International Women’s Day is observed every year on March 8 to celebrate the women’s achievements. It is also the UN Day for women’s rights and world peace. Although it is a long road to gender equality, women have come a long way and today we have so many women achievers and role models. One of the young achievers is Aditi Dhumatkar, the fastest female swimmer in India and Team Speedo Athlete India. Here’s what she has to say about swimming and how it made her the woman she is today.
The year was 2012, I had been diagnosed with Malaria for the second time and simultaneously ended up with chicken pox. For the first time in my life, I was forced to take a break from swimming, don’t get me wrong, I took a lot of breaks on my own, but this was the first time I wanted to train and I just physically couldn’t.
During my road to recovery, I would often swim in front of a mirror, I know that sounds weird, but it’s just that I missed swimming so much that even doing freestyle in the air made me feel better. I think that was the first time I realized the importance of swimming keeping me healthy in the mind as well as the body.
It’s a well-known fact that swimming is one of the safest exercises for the body. It’s also one of the best whole body workouts that one can do. It’s also a high-calorie burning activity. While any form of physical exercise releases endorphins, which in turn elevate your mood and help you feel better, my choice of exercise to do the same is swimming.
I have been swimming since I was 3 years old, and I would be lying if I said it hasn’t made me the person I am today. Swimming has not only helped me have a healthy and fit body, it has also helped me stay fit and healthy in the mind. I can say so, because since childhood it has instilled a sense of discipline in my life, making me realize the value of time. I would have to truly emphasize on the fact that understanding the value of living a disciplined life has helped me achieve so much more than my swimming goals.

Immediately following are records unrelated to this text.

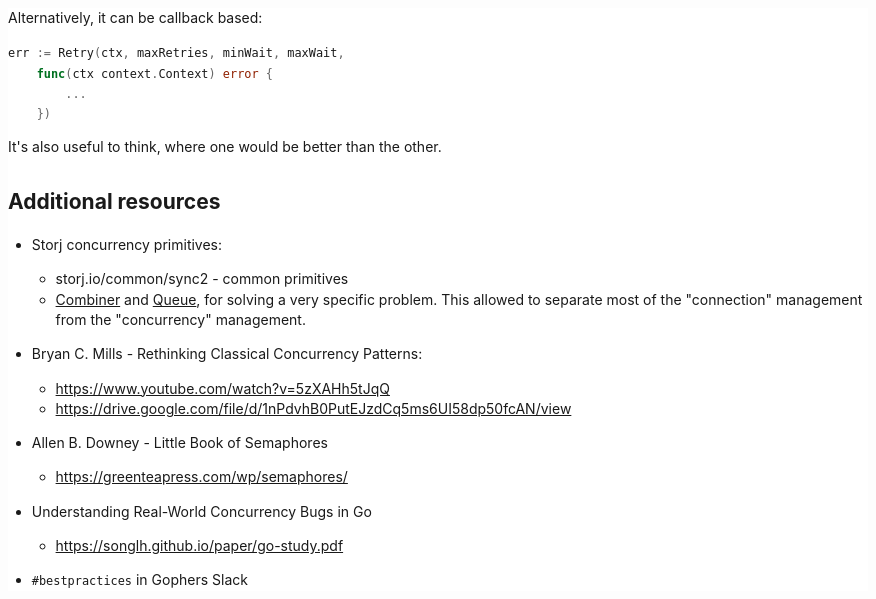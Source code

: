 Alternatively, it can be callback based:

```go
err := Retry(ctx, maxRetries, minWait, maxWait,
	func(ctx context.Context) error {
		...
	})
```

It's also useful to think, where one would be better than the other.

## Additional resources

* Storj concurrency primitives:
	* storj.io/common/sync2 - common primitives
	* [Combiner](https://github.com/storj/storj/blob/main/satellite/metainfo/piecedeletion/combiner.go#L15) and [Queue](https://github.com/storj/storj/blob/6df867bb3d06240da139de145aaf88077572b4b8/satellite/metainfo/piecedeletion/queue.go#L10), for solving a very specific problem. This allowed to separate most of the "connection" management from the "concurrency" management.

* Bryan C. Mills - Rethinking Classical Concurrency Patterns:

	* https://www.youtube.com/watch?v=5zXAHh5tJqQ
	* https://drive.google.com/file/d/1nPdvhB0PutEJzdCq5ms6UI58dp50fcAN/view

* Allen B. Downey - Little Book of Semaphores

	* https://greenteapress.com/wp/semaphores/

* Understanding Real-World Concurrency Bugs in Go

	* https://songlh.github.io/paper/go-study.pdf

* `#bestpractices` in Gophers Slack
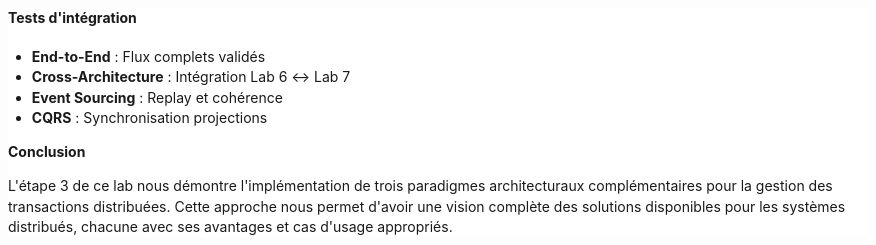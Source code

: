 #### Tests d'intégration
- **End-to-End** : Flux complets validés
- **Cross-Architecture** : Intégration Lab 6 ↔ Lab 7
- **Event Sourcing** : Replay et cohérence
- **CQRS** : Synchronisation projections

**Conclusion**

L'étape 3 de ce lab nous démontre l'implémentation de trois paradigmes architecturaux complémentaires pour la gestion des transactions distribuées. Cette approche nous permet d'avoir une vision complète des solutions disponibles pour les systèmes distribués, chacune avec ses avantages et cas d'usage appropriés.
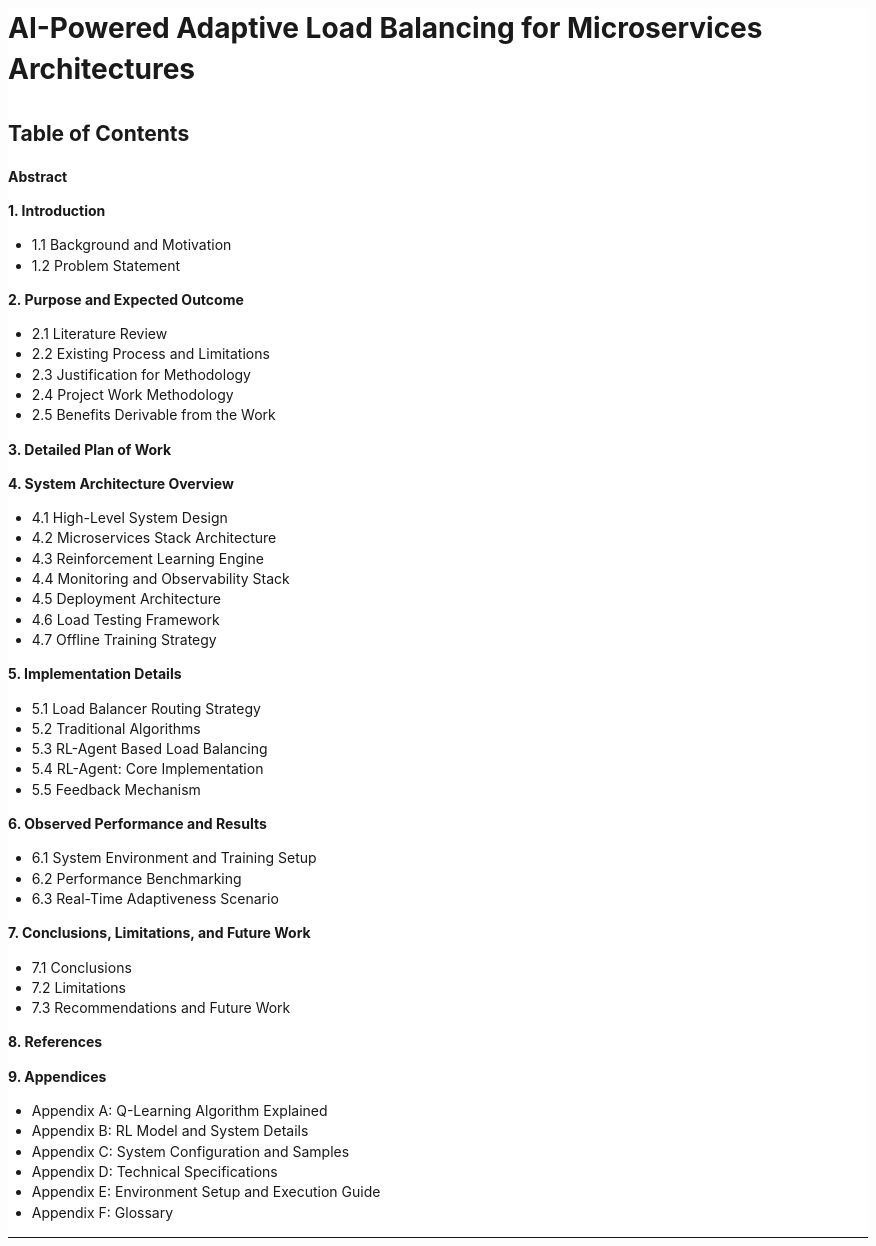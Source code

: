 # AI-Powered Adaptive Load Balancing for Microservices Architectures

## Table of Contents

**Abstract**

**1. Introduction**
*   1.1 Background and Motivation
*   1.2 Problem Statement

**2. Purpose and Expected Outcome**
*   2.1 Literature Review
*   2.2 Existing Process and Limitations
*   2.3 Justification for Methodology
*   2.4 Project Work Methodology
*   2.5 Benefits Derivable from the Work

**3. Detailed Plan of Work**

**4. System Architecture Overview**
*   4.1 High-Level System Design
*   4.2 Microservices Stack Architecture
*   4.3 Reinforcement Learning Engine
*   4.4 Monitoring and Observability Stack
*   4.5 Deployment Architecture
*   4.6 Load Testing Framework
*   4.7 Offline Training Strategy

**5. Implementation Details**
*   5.1 Load Balancer Routing Strategy
*   5.2 Traditional Algorithms
*   5.3 RL-Agent Based Load Balancing
*   5.4 RL-Agent: Core Implementation
*   5.5 Feedback Mechanism

**6. Observed Performance and Results**
*   6.1 System Environment and Training Setup
*   6.2 Performance Benchmarking
*   6.3 Real-Time Adaptiveness Scenario

**7. Conclusions, Limitations, and Future Work**
*   7.1 Conclusions
*   7.2 Limitations
*   7.3 Recommendations and Future Work

**8. References**

**9. Appendices**
*   Appendix A: Q-Learning Algorithm Explained
*   Appendix B: RL Model and System Details
*   Appendix C: System Configuration and Samples
*   Appendix D: Technical Specifications
*   Appendix E: Environment Setup and Execution Guide
*   Appendix F: Glossary

---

Coming from a family of people with asthma, it was a given that it had been passed on to me too. Since I was swimming from a young age, it honestly never affected me as much as it affected other kids my age with asthma. This was because swimming prepared my lungs to deal with my illness. Today, I’m a sprinter and when I race, I barely take 2-3 breaths in a 50 mts race, when people see me pull out my inhaler on a tough day, most of them are surprised that I suffer from asthma. The truth is, I don’t suffer from it, I only deal with it on the bare minimum.

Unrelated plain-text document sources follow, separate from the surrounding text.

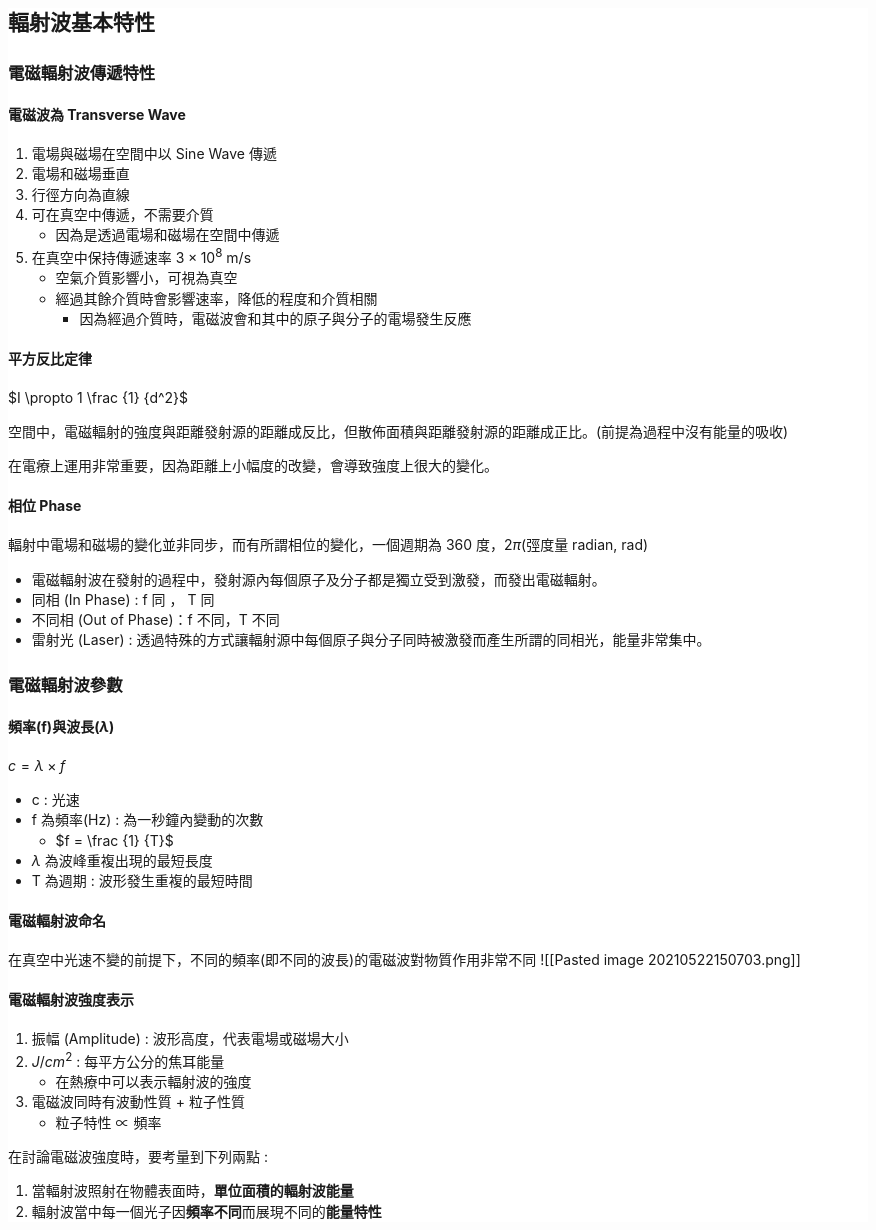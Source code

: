 ## 輻射波基本特性
### 電磁輻射波傳遞特性
#### 電磁波為 Transverse Wave
1. 電場與磁場在空間中以 Sine Wave 傳遞
2. 電場和磁場垂直
3. 行徑方向為直線
4. 可在真空中傳遞，不需要介質
	* 因為是透過電場和磁場在空間中傳遞
5. 在真空中保持傳遞速率 $3 \times 10 ^ 8$ m/s
	* 空氣介質影響小，可視為真空
	* 經過其餘介質時會影響速率，降低的程度和介質相關
		* 因為經過介質時，電磁波會和其中的原子與分子的電場發生反應  

#### 平方反比定律
$I \propto 1 \frac {1} {d^2}$  

空間中，電磁輻射的強度與距離發射源的距離成反比，但散佈面積與距離發射源的距離成正比。(前提為過程中沒有能量的吸收)

在電療上運用非常重要，因為距離上小幅度的改變，會導致強度上很大的變化。

#### 相位 Phase
輻射中電場和磁場的變化並非同步，而有所謂相位的變化，一個週期為 360 度，$2\pi$(弳度量 radian, rad)  

* 電磁輻射波在發射的過程中，發射源內每個原子及分子都是獨立受到激發，而發出電磁輻射。
* 同相 (In Phase) : f 同 ， T 同
* 不同相 (Out of Phase)：f  不同，T 不同
* 雷射光 (Laser) : 透過特殊的方式讓輻射源中每個原子與分子同時被激發而產生所謂的同相光，能量非常集中。

### 電磁輻射波參數
#### 頻率(f)與波長($\lambda$)
$c = \lambda \times f$
* c : 光速
* f 為頻率(Hz) : 為一秒鐘內變動的次數
	* $f = \frac {1} {T}$
* $\lambda$ 為波峰重複出現的最短長度
* T 為週期 : 波形發生重複的最短時間

#### 電磁輻射波命名
在真空中光速不變的前提下，不同的頻率(即不同的波長)的電磁波對物質作用非常不同
![[Pasted image 20210522150703.png]]

#### 電磁輻射波強度表示
1. 振幅 (Amplitude) : 波形高度，代表電場或磁場大小
2. $J / {cm^2}$ : 每平方公分的焦耳能量
	* 在熱療中可以表示輻射波的強度
3. 電磁波同時有波動性質 + 粒子性質
	* 粒子特性 $\propto$ 頻率  

在討論電磁波強度時，要考量到下列兩點 : 
1. 當輻射波照射在物體表面時，**單位面積的輻射波能量**
2. 輻射波當中每一個光子因**頻率不同**而展現不同的**能量特性**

I was never a champion in the start, in fact when I started competing, I would’ve even placed in the top 8 in Mumbai. Over the years, overcoming a lot of challenges and working extremely hard, I made it to the top of the country, but the truth is, in my life, swimming taught me how to deal with defeat from a very young age. I was so young that it didn’t even matter back then, in fact, I would race just because I enjoyed it. Looking back 20 years, I realize that it prepared me to face so many other adversities in life, whether I knew that win or lose, it doesn’t matter as long as you chose to be happy.
I don’t just say this because I’m biased, but scientifically swimming has been proven to reduce stress and help with anxiety. I often enjoy being underwater because it brings in a sense of calm. The silence lets me be alone with my own mind. To me, it’s extremely therapeutic as it allows me to focus better and align my own thoughts.

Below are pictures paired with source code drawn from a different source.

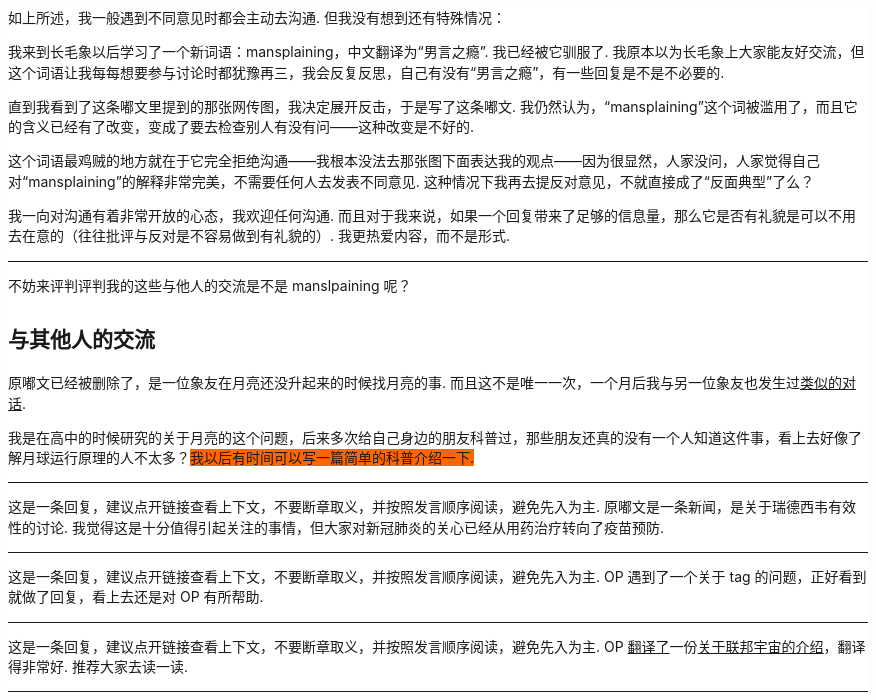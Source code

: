 
如上所述，我一般遇到不同意见时都会主动去沟通. 但我没有想到还有特殊情况：

<iframe src="https://1234.as/@zero/105416440395204285/embed" class="mastodon-embed" style="max-width: 100%; border: 0" width="100%" allowfullscreen="allowfullscreen"></iframe>

我来到长毛象以后学习了一个新词语：mansplaining，中文翻译为“男言之瘾”. 我已经被它驯服了. 我原本以为长毛象上大家能友好交流，但这个词语让我每每想要参与讨论时都犹豫再三，我会反复反思，自己有没有“男言之瘾”，有一些回复是不是不必要的.

直到我看到了这条嘟文里提到的那张网传图，我决定展开反击，于是写了这条嘟文. 我仍然认为，“mansplaining”这个词被滥用了，而且它的含义已经有了改变，变成了要去检查别人有没有问——这种改变是不好的.

这个词语最鸡贼的地方就在于它完全拒绝沟通——我根本没法去那张图下面表达我的观点——因为很显然，人家没问，人家觉得自己对“mansplaining”的解释非常完美，不需要任何人去发表不同意见. 这种情况下我再去提反对意见，不就直接成了“反面典型”了么？

我一向对沟通有着非常开放的心态，我欢迎任何沟通. 而且对于我来说，如果一个回复带来了足够的信息量，那么它是否有礼貌是可以不用去在意的（往往批评与反对是不容易做到有礼貌的）. 我更热爱内容，而不是形式.

---

不妨来评判评判我的这些与他人的交流是不是 manslpaining 呢？

## 与其他人的交流

<iframe src="https://1234.as/@zero/105175189267222980/embed" class="mastodon-embed" style="max-width: 100%; border: 0" width="100%" allowfullscreen="allowfullscreen"></iframe>

原嘟文已经被删除了，是一位象友在月亮还没升起来的时候找月亮的事. 而且这不是唯一一次，一个月后我与另一位象友也发生过[类似的对话](https://1234.as/@zero/105339347142433022).

我是在高中的时候研究的关于月亮的这个问题，后来多次给自己身边的朋友科普过，那些朋友还真的没有一个人知道这件事，看上去好像了解月球运行原理的人不太多？<span style="background-color: #ff6600;">我以后有时间可以写一篇简单的科普介绍一下.</span>

---

这是一条回复，建议点开链接查看上下文，不要断章取义，并按照发言顺序阅读，避免先入为主. 原嘟文是一条新闻，是关于瑞德西韦有效性的讨论. 我觉得这是十分值得引起关注的事情，但大家对新冠肺炎的关心已经从用药治疗转向了疫苗预防.

<iframe src="https://1234.as/@zero/105247253240752270/embed" class="mastodon-embed" style="max-width: 100%; border: 0" width="100%" allowfullscreen="allowfullscreen"></iframe>

---

这是一条回复，建议点开链接查看上下文，不要断章取义，并按照发言顺序阅读，避免先入为主. OP 遇到了一个关于 tag 的问题，正好看到就做了回复，看上去还是对 OP 有所帮助.

<iframe src="https://1234.as/@zero/105303066563518832/embed" class="mastodon-embed" style="max-width: 100%; border: 0" width="100%" allowfullscreen="allowfullscreen"></iframe>

---

这是一条回复，建议点开链接查看上下文，不要断章取义，并按照发言顺序阅读，避免先入为主. OP [翻译了](https://mindpalace.michaelis.website/fedi-intro-trans.html)一份[关于联邦宇宙的介绍](https://medium.com/@VirtualAdept/a-friendly-introduction-to-the-fediverse-5b4ef3f8ed0e)，翻译得非常好. 推荐大家去读一读.

<iframe src="https://1234.as/@zero/105316178406532200/embed" class="mastodon-embed" style="max-width: 100%; border: 0" width="100%" allowfullscreen="allowfullscreen"></iframe>

---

People often ask me, “Will you ever stop swimming?” The answer to that is, “Hell No!” The truth is, at some point my body will compel me to stop competing at the national level, but my mind will never let me part ways with the one thing that has made me who I am. Anyone reading this, feeling lazy to get in some form of exercise, go to the pool and listen to Dory from Finding Nemo and “Just keep swimming, just keep swimming!”